Reproduce exactly the lines that run from the start of the records below to the line with "From a system", inclusive.

- _RECORDS SHOWN_
Segment Open

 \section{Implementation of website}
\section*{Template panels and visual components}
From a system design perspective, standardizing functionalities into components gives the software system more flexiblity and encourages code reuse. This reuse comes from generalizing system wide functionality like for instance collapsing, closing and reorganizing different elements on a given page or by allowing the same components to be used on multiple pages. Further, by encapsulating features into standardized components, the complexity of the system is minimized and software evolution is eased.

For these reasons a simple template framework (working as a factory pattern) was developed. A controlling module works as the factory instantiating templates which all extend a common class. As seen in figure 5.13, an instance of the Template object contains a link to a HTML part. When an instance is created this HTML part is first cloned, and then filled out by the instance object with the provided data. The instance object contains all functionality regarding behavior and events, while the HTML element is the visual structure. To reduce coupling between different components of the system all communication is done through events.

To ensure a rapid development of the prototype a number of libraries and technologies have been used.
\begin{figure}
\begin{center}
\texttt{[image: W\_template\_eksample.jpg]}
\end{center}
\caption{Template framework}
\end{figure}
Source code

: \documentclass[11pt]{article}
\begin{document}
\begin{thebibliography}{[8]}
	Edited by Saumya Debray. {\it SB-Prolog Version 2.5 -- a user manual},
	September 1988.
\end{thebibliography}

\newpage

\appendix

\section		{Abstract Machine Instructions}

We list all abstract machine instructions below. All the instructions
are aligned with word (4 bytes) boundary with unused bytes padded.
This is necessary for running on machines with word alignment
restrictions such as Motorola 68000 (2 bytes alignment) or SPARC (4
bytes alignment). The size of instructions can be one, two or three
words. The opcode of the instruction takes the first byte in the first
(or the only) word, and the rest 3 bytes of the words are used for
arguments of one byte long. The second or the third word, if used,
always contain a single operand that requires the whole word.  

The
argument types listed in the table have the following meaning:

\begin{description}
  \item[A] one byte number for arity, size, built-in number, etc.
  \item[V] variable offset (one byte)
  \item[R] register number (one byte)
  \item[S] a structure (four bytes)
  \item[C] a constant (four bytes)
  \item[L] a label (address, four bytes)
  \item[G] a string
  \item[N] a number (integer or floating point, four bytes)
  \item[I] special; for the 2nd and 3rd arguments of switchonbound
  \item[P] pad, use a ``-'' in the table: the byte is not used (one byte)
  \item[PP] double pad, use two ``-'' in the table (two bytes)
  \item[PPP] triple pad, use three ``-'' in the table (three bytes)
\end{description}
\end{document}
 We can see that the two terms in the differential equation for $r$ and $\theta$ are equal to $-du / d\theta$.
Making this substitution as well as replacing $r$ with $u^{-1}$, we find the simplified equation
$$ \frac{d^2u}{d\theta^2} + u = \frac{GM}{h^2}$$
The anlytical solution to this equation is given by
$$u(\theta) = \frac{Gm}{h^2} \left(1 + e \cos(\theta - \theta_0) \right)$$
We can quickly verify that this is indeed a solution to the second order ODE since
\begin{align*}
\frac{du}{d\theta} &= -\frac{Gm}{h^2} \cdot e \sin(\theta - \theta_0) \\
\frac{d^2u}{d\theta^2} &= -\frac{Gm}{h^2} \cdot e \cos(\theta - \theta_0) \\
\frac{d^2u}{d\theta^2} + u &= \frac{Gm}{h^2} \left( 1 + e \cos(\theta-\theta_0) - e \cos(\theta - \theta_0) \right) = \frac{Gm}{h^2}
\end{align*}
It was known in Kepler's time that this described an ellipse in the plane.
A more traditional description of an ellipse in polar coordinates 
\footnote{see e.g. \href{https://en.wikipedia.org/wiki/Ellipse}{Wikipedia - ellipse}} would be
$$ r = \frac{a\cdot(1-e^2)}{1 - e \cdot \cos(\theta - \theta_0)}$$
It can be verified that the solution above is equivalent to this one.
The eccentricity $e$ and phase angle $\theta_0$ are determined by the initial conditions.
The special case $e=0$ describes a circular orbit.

Segment Closed

- _WRITTEN RESPONSE_
 \section{Implementation of website}
\section*{Template panels and visual components}
From a system design perspective, standardizing functionalities into components gives the software system more flexiblity and encourages code reuse. This reuse comes from generalizing system wide functionality like for instance collapsing, closing and reorganizing different elements on a given page or by allowing the same components to be used on multiple pages. Further, by encapsulating features into standardized components, the complexity of the system is minimized and software evolution is eased.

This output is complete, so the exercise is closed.